▸ **Task description**
Please find the lines in the following records that hold "with", and copy them.

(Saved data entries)
────────────────────────────────────────

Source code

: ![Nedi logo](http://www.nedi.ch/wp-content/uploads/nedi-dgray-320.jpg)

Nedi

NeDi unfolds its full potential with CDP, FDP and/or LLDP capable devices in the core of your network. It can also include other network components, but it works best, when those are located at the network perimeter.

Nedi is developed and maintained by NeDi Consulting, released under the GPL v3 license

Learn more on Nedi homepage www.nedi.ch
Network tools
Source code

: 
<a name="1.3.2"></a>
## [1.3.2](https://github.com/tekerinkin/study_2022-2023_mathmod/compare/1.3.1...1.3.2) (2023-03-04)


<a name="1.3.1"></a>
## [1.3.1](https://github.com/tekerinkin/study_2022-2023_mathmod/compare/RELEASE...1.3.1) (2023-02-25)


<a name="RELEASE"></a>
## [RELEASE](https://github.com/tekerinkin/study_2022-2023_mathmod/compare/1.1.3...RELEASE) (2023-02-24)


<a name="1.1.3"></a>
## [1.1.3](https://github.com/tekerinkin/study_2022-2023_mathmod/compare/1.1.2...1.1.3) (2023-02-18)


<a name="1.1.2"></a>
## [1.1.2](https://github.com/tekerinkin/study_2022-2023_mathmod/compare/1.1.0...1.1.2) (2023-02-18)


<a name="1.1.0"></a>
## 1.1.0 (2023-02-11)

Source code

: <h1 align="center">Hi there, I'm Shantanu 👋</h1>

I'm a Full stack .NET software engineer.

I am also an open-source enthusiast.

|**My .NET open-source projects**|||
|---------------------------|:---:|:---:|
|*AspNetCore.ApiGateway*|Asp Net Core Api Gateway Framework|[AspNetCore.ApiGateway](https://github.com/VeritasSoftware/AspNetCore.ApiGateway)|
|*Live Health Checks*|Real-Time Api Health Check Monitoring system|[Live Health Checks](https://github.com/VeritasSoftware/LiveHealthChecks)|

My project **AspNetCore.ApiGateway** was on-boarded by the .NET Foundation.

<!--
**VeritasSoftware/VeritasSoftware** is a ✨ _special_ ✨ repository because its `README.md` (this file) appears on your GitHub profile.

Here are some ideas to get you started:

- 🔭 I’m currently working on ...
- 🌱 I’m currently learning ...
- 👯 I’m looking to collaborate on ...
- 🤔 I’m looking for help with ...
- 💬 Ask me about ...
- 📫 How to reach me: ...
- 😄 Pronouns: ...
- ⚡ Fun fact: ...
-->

────────────────────────────────────────

▸ **Expected output**
NeDi unfolds its full potential with CDP, FDP and/or LLDP capable devices in the core of your network. It can also include other network components, but it works best, when those are located at the network perimeter.
- 🤔 I’m looking for help with ...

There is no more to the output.